You can start with my prior estimate of the fraction of all Fairfax County residents who are plausibly walking around in an infectious state. I estimated that at 0.8% (Post #680), and the numbers today would still be in that ballpark. Given that (in my experience) grocery store cashiers are younger than average, the rate there may well be lower. Now multiply by the 15% chance (per above) that you’d pick up an infection, if you stood face-to-face and chatted for 10 minutes with no protective gear. That works out to maybe one chance of infection in 1,000 encounters, in a total worst-case scenario where you chit-chat with the cashier for ten minutes, at less than 6′ distance, without masks.
I’m not even going to try to do the arithmetic with proper social distancing and masks. Not to mention sneeze guards. Needless to say, if I worked out the plausible odds for of a once-weekly grocery shopping, I’m pretty sure the odds are I’d be dead long before COVID-19 could kill me. Which is good news, in a way, given the question at hand.
But I would still be wary of any large indoor gatherings. It’s hard to say how much mask use mitigates risk in crowd situations. But research shows shows that the vast bulk of cases come from a relative handful of people. And that seems to be a pretty strong argument for staying out of crowds.
It’s not just that there are more people in a crowd. That’s part of it, but only part of it. So, you might naively think that, given the cashier example above, hanging out in a crowd of 100 cashiers would generate 100 times the risk of infection.
But that’s incorrect. It’s incorrect because that naive calculation assumes that each infected individual can infect just one other — as was the case of the face-to-face interaction at the cash register. That’s how you get from risk of infection from one encounter, to risk of infection with 100 encounters.
To the contrary, the epidemiology seems to show that transmission is quite “lumpy”, in that most transmission is due to a handful of individuals who each infect many people. Such superspreaders of disease may infect many individuals in a crowded situation. That’s the lesson of the Mount Vernon, Washington choir practice event, and many similar reported superspreader events.
For the one-on-one interaction, that doesn’t matter. You’re only facing one cashier, you can only get infected by that one individual. But in a crowd, each superemitter can infect multiple individuals. In effect, we’d have to factor superspreaders into the prior calculation as if they were several different single-infection-passing individuals.

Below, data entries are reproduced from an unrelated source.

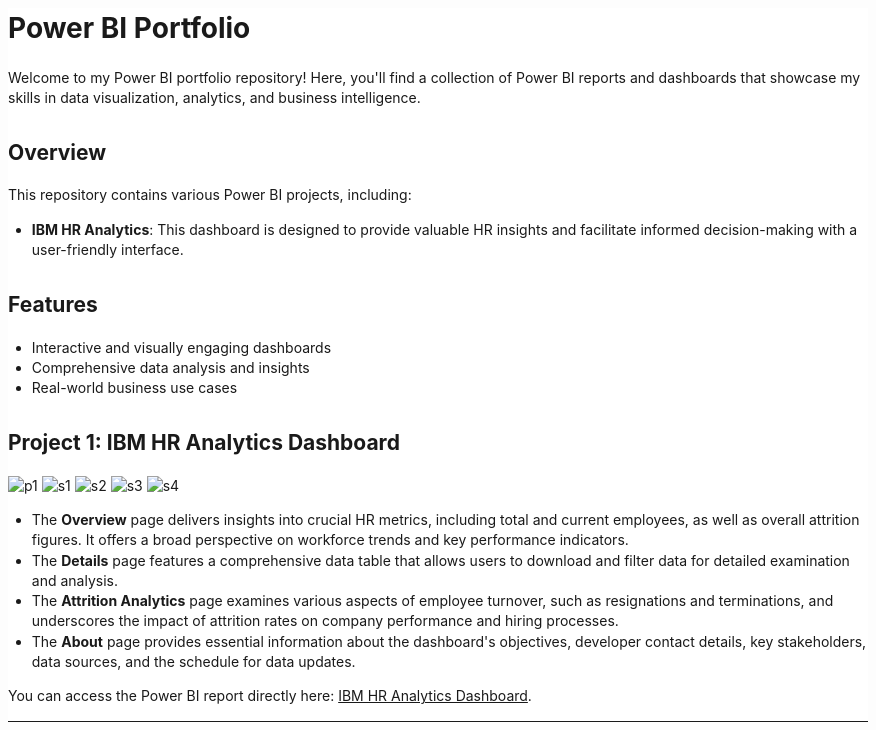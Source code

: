 
# Power BI Portfolio

Welcome to my Power BI portfolio repository! Here, you'll find a collection of Power BI reports and dashboards that showcase my skills in data visualization, analytics, and business intelligence.

## Overview

This repository contains various Power BI projects, including:

- **IBM HR Analytics**: This dashboard is designed to provide valuable HR insights and facilitate informed decision-making with a user-friendly interface.

## Features

- Interactive and visually engaging dashboards
- Comprehensive data analysis and insights
- Real-world business use cases

## Project 1: IBM HR Analytics Dashboard
![p1](https://github.com/user-attachments/assets/910f04cc-eb7d-490b-bd40-1c7d5ae05375)
<img width="1101" alt="s1" src="https://github.com/user-attachments/assets/9f920abc-8f0e-4ff6-a740-e6d128626e61">
<img width="1100" alt="s2" src="https://github.com/user-attachments/assets/5d5da0ca-38f6-48db-abdd-6005cbee3cc0">
<img width="1099" alt="s3" src="https://github.com/user-attachments/assets/a0a44cc5-00d8-4ec4-b9a9-f3882f0394da">
<img width="1101" alt="s4" src="https://github.com/user-attachments/assets/128087ca-5bc8-424c-8873-717f4df039bc">

- The **Overview** page delivers insights into crucial HR metrics, including total and current employees, as well as overall attrition figures. It offers a broad perspective on workforce trends and key performance indicators.
- The **Details** page features a comprehensive data table that allows users to download and filter data for detailed examination and analysis.
- The **Attrition Analytics** page examines various aspects of employee turnover, such as resignations and terminations, and underscores the impact of attrition rates on company performance and hiring processes.
- The **About** page provides essential information about the dashboard's objectives, developer contact details, key stakeholders, data sources, and the schedule for data updates.

You can access the Power BI report directly here: [IBM HR Analytics Dashboard](https://app.powerbi.com/Redirect?action=OpenReport&appId=387a7229-a18c-4406-af4e-285aae91de42&reportObjectId=2f5f7d60-5eb0-4d53-a331-0c6c25870bf3&ctid=bf6a877c-cf65-4840-b2fa-e5853f794ea0&reportPage=cf783121e7d32d9108c9&pbi_source=appShareLink&portalSessionId=54ffc275-bb64-41f4-a821-97f2c5808674).

---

The upshot is that the presence of superemitters (superspreaders) in the population makes indoor crowd scenes somewhat more-than-proportionately risky, compared to one-on-one interactions, from the perspective of an individual (you) getting infected. But even then, not hugely so. If (roughly) 15% of the population are aerosol superemitters, and each of them can infect 10 in a crowd, the result is just over double the risk of 100 single-person encounters.
That all assumes that the behavior at the party is equivalent to the behavior at the grocery store. So I’m not sure that the arithmetic here is telling the true story on the odds. The bottom line is that indoor crowds are more-than-proportionately riskier than the equivalent number of one-on-one interactions. Just how much riskier is difficult to quantify, at best.
My bottom line? I’m continuing to shop for groceries in-person. I’m staying out of anything resembling an indoor crowd. I remain undecided on anything else.
More fun with epidemiology tomorrow.